═════ GIVEN DATA ═════

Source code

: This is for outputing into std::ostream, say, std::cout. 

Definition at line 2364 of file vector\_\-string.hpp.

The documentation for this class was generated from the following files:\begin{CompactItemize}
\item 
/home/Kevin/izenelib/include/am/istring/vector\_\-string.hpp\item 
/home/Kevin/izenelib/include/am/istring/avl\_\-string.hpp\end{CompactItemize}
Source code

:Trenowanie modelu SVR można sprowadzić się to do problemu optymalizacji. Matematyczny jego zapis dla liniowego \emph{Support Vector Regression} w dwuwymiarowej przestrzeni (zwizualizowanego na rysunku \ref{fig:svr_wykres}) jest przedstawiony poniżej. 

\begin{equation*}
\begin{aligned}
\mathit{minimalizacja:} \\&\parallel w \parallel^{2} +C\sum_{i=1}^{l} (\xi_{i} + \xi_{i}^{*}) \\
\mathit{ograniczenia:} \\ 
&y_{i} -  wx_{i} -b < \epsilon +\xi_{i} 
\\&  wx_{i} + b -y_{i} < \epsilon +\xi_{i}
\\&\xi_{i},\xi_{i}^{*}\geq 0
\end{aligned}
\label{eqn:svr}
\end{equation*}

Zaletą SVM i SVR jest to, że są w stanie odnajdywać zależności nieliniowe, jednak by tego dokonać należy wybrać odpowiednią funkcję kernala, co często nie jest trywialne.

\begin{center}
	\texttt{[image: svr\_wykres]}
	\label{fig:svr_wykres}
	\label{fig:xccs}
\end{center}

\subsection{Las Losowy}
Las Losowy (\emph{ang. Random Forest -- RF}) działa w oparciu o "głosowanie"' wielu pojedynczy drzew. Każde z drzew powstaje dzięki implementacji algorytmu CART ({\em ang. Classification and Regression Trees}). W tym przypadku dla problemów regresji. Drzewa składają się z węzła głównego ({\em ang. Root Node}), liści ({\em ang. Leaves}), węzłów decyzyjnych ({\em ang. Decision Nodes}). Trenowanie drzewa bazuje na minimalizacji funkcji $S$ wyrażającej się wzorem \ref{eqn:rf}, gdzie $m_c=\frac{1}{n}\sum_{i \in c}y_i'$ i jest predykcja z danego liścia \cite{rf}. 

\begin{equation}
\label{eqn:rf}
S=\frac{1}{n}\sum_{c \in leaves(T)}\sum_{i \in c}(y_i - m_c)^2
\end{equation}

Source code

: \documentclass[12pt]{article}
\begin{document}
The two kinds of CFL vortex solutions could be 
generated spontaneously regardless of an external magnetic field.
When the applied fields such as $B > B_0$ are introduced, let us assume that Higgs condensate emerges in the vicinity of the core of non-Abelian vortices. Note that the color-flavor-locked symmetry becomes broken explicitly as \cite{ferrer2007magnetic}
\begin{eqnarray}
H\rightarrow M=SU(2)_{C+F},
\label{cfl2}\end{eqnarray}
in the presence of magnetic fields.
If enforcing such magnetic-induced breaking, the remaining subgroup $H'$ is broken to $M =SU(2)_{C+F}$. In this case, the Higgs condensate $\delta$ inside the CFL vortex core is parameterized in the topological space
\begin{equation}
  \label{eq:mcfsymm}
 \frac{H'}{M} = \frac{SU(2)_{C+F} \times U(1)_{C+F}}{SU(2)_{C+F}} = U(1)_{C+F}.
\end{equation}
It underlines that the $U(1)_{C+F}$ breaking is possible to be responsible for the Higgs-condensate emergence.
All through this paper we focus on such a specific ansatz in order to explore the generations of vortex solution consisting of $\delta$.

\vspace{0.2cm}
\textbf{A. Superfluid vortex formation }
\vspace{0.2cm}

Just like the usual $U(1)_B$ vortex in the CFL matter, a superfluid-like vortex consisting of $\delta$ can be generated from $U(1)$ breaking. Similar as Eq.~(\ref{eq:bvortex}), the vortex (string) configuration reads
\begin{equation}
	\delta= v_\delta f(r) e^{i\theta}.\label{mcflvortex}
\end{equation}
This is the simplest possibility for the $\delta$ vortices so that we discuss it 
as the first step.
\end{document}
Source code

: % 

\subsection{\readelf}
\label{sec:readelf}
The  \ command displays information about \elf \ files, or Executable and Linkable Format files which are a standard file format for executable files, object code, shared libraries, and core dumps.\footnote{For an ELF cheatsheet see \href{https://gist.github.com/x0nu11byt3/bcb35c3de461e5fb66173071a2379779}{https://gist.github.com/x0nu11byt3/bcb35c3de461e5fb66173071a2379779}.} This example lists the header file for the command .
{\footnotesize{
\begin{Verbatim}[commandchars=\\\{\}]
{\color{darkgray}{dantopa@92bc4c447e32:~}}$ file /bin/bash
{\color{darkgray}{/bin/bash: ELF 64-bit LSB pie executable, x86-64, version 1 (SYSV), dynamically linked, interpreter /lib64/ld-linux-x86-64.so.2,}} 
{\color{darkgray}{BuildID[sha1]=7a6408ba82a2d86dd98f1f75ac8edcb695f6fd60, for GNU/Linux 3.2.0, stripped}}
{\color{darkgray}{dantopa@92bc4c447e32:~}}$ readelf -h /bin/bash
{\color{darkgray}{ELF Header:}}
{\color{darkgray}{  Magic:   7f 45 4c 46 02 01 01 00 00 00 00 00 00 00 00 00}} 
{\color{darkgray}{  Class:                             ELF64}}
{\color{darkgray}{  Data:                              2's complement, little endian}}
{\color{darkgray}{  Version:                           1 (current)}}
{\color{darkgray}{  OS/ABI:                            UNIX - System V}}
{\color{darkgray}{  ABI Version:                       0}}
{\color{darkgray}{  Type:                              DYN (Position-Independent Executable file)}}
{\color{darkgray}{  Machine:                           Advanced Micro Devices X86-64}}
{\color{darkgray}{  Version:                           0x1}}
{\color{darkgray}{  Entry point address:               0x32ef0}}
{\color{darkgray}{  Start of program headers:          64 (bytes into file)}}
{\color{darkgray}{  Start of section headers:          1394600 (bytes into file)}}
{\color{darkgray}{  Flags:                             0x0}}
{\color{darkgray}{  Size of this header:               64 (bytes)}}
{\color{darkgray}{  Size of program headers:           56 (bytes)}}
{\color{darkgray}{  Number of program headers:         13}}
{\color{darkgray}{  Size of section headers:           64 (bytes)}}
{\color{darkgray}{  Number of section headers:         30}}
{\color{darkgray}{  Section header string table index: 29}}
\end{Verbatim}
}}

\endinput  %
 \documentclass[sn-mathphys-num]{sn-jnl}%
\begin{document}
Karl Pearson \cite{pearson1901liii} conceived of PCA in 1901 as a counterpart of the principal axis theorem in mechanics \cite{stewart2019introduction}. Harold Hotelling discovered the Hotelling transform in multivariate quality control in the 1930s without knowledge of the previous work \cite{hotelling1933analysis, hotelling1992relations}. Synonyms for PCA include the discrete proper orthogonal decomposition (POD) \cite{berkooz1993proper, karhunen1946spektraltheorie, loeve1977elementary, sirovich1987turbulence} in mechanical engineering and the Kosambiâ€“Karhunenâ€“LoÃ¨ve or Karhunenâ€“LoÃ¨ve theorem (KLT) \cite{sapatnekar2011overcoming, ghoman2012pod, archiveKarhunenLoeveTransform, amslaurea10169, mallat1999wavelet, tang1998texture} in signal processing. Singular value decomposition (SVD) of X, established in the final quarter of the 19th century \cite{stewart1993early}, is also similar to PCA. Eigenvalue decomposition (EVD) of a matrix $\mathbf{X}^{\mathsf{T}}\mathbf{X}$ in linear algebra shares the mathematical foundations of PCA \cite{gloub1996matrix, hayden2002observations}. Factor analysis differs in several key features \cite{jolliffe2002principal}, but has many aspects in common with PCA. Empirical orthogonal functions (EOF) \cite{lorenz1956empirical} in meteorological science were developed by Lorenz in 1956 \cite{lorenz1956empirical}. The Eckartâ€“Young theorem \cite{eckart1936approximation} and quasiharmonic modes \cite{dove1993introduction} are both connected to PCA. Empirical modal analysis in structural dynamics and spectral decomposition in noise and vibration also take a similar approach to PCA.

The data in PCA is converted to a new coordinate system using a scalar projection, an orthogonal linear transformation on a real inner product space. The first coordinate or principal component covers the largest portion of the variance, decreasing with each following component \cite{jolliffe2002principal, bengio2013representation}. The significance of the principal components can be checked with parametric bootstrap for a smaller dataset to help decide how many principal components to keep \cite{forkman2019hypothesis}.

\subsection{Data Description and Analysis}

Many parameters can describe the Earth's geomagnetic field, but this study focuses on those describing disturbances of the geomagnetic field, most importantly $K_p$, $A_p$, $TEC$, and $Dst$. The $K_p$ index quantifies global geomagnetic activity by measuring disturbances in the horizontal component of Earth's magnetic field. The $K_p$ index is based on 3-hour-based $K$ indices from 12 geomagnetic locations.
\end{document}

═════

TASK INSTRUCTIONS:
Using the word "istring" as the filter, copy each matching line from the material.

SOLVED PROBLEM:
/home/Kevin/izenelib/include/am/istring/vector\_\-string.hpp\item 
/home/Kevin/izenelib/include/am/istring/avl\_\-string.hpp\end{CompactItemize}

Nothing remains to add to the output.